Art’s true power is the opportunity it grants you to challenge yourself: why is it that a painting can reduce this brain to tears whilst laser-cut metal silhouettes of ordinary people create a sense of massive disquiet within me? I can do the mental gymnastics for both of these reactions quite easily: the conclusions are spokes on the same wheel of my own life and circumstances.
The best art must be that which allows you to spin that wheel without restriction.
Art which is actually history’s remains, that which has been placed in museums and often stolen from its point of origin without reparation, is the most disquieting of all. Only very recently did the significance of this register to me, that museums in Western countries are full of things they never have the right to even exhibit. There’s a poem about this in a work currently in submission.
In these situations, the conclusion needs to be talked about more than has ever been the case before: however, in the always on, ultra-opinionated world we find ourselves exposed to via social media, these things rarely are. It should never be acceptable that art can be used in this way, and I find myself increasingly frustrated that these situations are not being more robustly challenged.
The best art has freedom and peace as key constituents of its makeup.
The space in which I am currently staying is a magical example of art and history combined: this mechanism (on my bedsit wall, opposite me as I now type) would have been used to haul beer bottles up and down this building (known locally as The Bottlery). Is this even art, though? Surely it counts either as machinery or an antique… and then it’s about what you consider artefacts of the past to be.
I was told yesterday that in the 1960’s these terraced houses were being demolished to make way for ‘new’ housing before it became apparent to the local council that by doing so they were destroying a vital section of the town’s undoubted history. Human beings are notoriously bad at not thinking through their decisions when it comes to art, history, or indeed many other things.
The best art is a reminder of failings and never only a celebration of creation.
I love that I’ll end this post without offering any real answers, because the more emotive a subject becomes, the more impossible it is to precisely define an outcome. Another one of the many issues with human beings is their need to have answers to questions, normally only one so that it isn’t confusing or ambiguous… except, as an artist, this is what my existence now depends on.

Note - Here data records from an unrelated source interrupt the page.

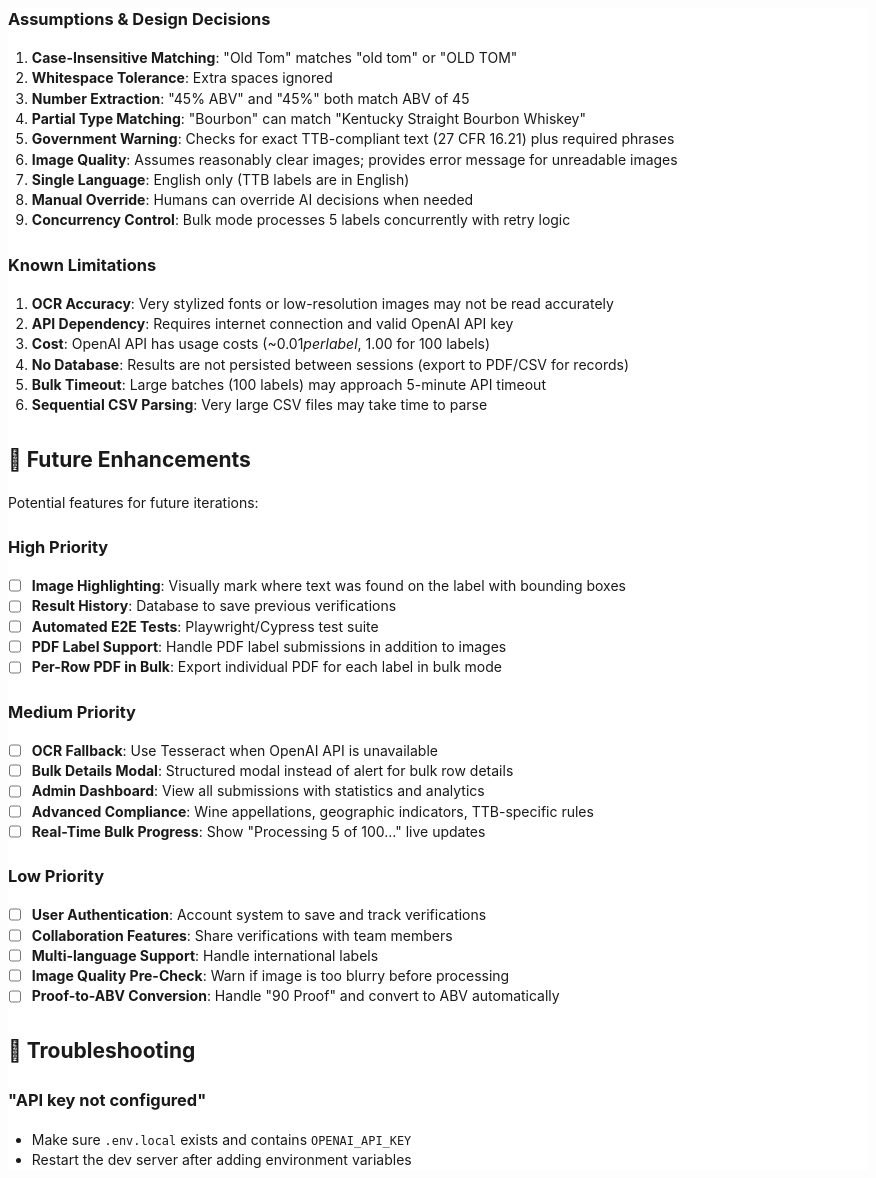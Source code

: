 ### Assumptions & Design Decisions

1. **Case-Insensitive Matching**: "Old Tom" matches "old tom" or "OLD TOM"
2. **Whitespace Tolerance**: Extra spaces ignored
3. **Number Extraction**: "45% ABV" and "45%" both match ABV of 45
4. **Partial Type Matching**: "Bourbon" can match "Kentucky Straight Bourbon Whiskey"
5. **Government Warning**: Checks for exact TTB-compliant text (27 CFR 16.21) plus required phrases
6. **Image Quality**: Assumes reasonably clear images; provides error message for unreadable images
7. **Single Language**: English only (TTB labels are in English)
8. **Manual Override**: Humans can override AI decisions when needed
9. **Concurrency Control**: Bulk mode processes 5 labels concurrently with retry logic

### Known Limitations

1. **OCR Accuracy**: Very stylized fonts or low-resolution images may not be read accurately
2. **API Dependency**: Requires internet connection and valid OpenAI API key
3. **Cost**: OpenAI API has usage costs (~$0.01 per label, ~$1.00 for 100 labels)
4. **No Database**: Results are not persisted between sessions (export to PDF/CSV for records)
5. **Bulk Timeout**: Large batches (100 labels) may approach 5-minute API timeout
6. **Sequential CSV Parsing**: Very large CSV files may take time to parse

## 🔮 Future Enhancements

Potential features for future iterations:

### High Priority
- [ ] **Image Highlighting**: Visually mark where text was found on the label with bounding boxes
- [ ] **Result History**: Database to save previous verifications
- [ ] **Automated E2E Tests**: Playwright/Cypress test suite
- [ ] **PDF Label Support**: Handle PDF label submissions in addition to images
- [ ] **Per-Row PDF in Bulk**: Export individual PDF for each label in bulk mode

### Medium Priority
- [ ] **OCR Fallback**: Use Tesseract when OpenAI API is unavailable
- [ ] **Bulk Details Modal**: Structured modal instead of alert for bulk row details
- [ ] **Admin Dashboard**: View all submissions with statistics and analytics
- [ ] **Advanced Compliance**: Wine appellations, geographic indicators, TTB-specific rules
- [ ] **Real-Time Bulk Progress**: Show "Processing 5 of 100..." live updates

### Low Priority
- [ ] **User Authentication**: Account system to save and track verifications
- [ ] **Collaboration Features**: Share verifications with team members
- [ ] **Multi-language Support**: Handle international labels
- [ ] **Image Quality Pre-Check**: Warn if image is too blurry before processing
- [ ] **Proof-to-ABV Conversion**: Handle "90 Proof" and convert to ABV automatically

## 🐛 Troubleshooting

### "API key not configured"
- Make sure `.env.local` exists and contains `OPENAI_API_KEY`
- Restart the dev server after adding environment variables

More and more I am expected to provide my own narrative clarity in work, to clearly signpost what things are ‘about’ and what my work ‘means’ when, on any given day, I don’t have the first fucking clue myself. I write to keep myself sane, to be grounded, and to explore the workings of my own mind. Some people find this clever, others irritating.
I think that’s as good a definition as any of art going forward.
I don’t like how other human beings use art to celebrate their own superiority, how it is surreptitiously a promoter of the very worst of our faults under the auspice of ‘discussion’. It should always be the way in which our own joy is celebrated, and our own personal outlook reflected. Yesterday was very much art as that for me, and it has cemented my desire to ensure that keeps happening.
Yesterday was also an important lesson in being objective in the face of difficulty, and accepting my own failings so that we can work on becoming a more realistic lens to the world. Of course, my reality is subjective to begin with: will it ever be possible for me to start the discussions I want and make people challenge their already preconceived conclusions?
The only way to find out is to keep on creating using my definitions.